PROBLEM TO SOLVE
When a line in the listing below contains the word "Fencing", return a copy of that line.

THE INPUT
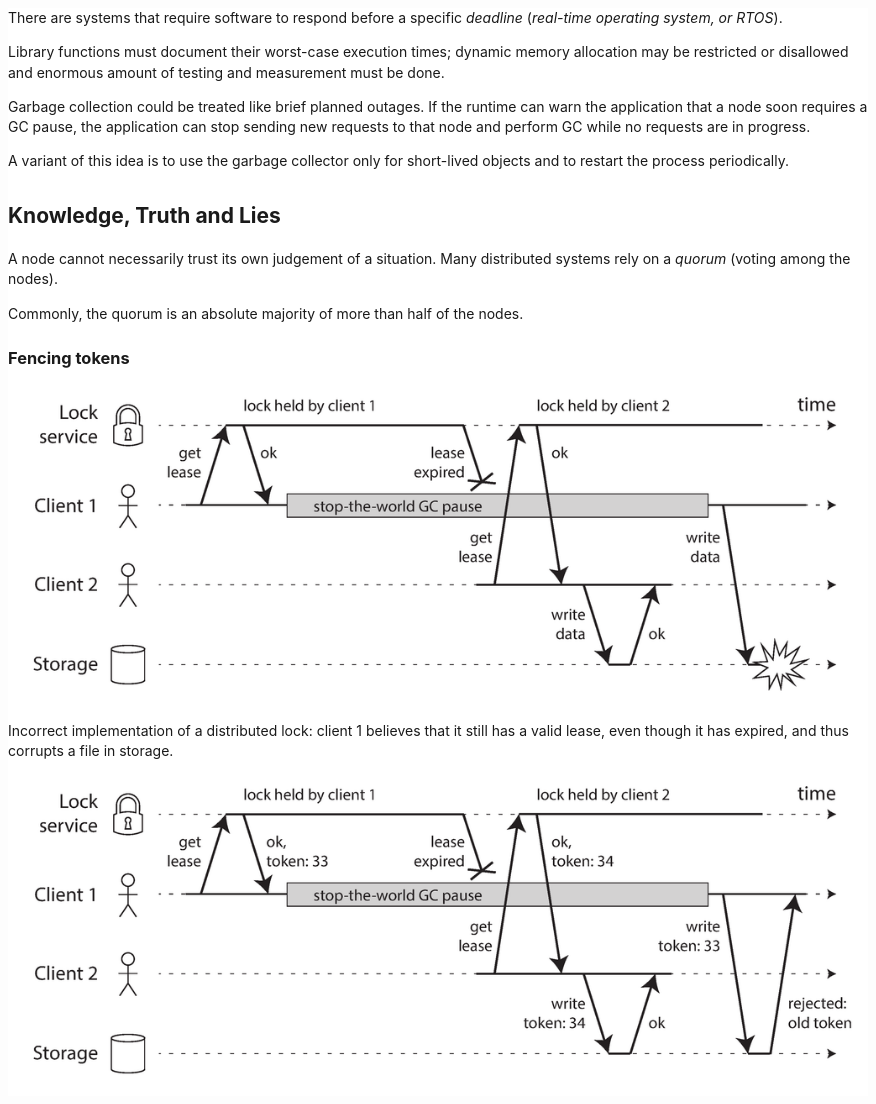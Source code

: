 There are systems that require software to respond before a specific _deadline_ (_real-time operating system, or RTOS_).

Library functions must document their worst-case execution times; dynamic memory allocation may be restricted or disallowed and enormous amount of testing and measurement must be done.

Garbage collection could be treated like brief planned outages. If the runtime can warn the application that a node soon requires a GC pause, the application can stop sending new requests to that node and perform GC while no requests are in progress.

A variant of this idea is to use the garbage collector only for short-lived objects and to restart the process periodically.

## Knowledge, Truth and Lies

A node cannot necessarily trust its own judgement of a situation. Many distributed systems rely on a _quorum_ (voting among the nodes).

Commonly, the quorum is an absolute majority of more than half of the nodes.

### Fencing tokens

![Figure 8-4](image/chapter8/1632810006517.png)

Incorrect implementation of a distributed lock: client 1 believes that it still
has a valid lease, even though it has expired, and thus corrupts a file in storage.

![Fencing Tokens](image/chapter8/1632809482877.png)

EXERCISE RESULT
### Fencing tokens
![Fencing Tokens](image/chapter8/1632809482877.png)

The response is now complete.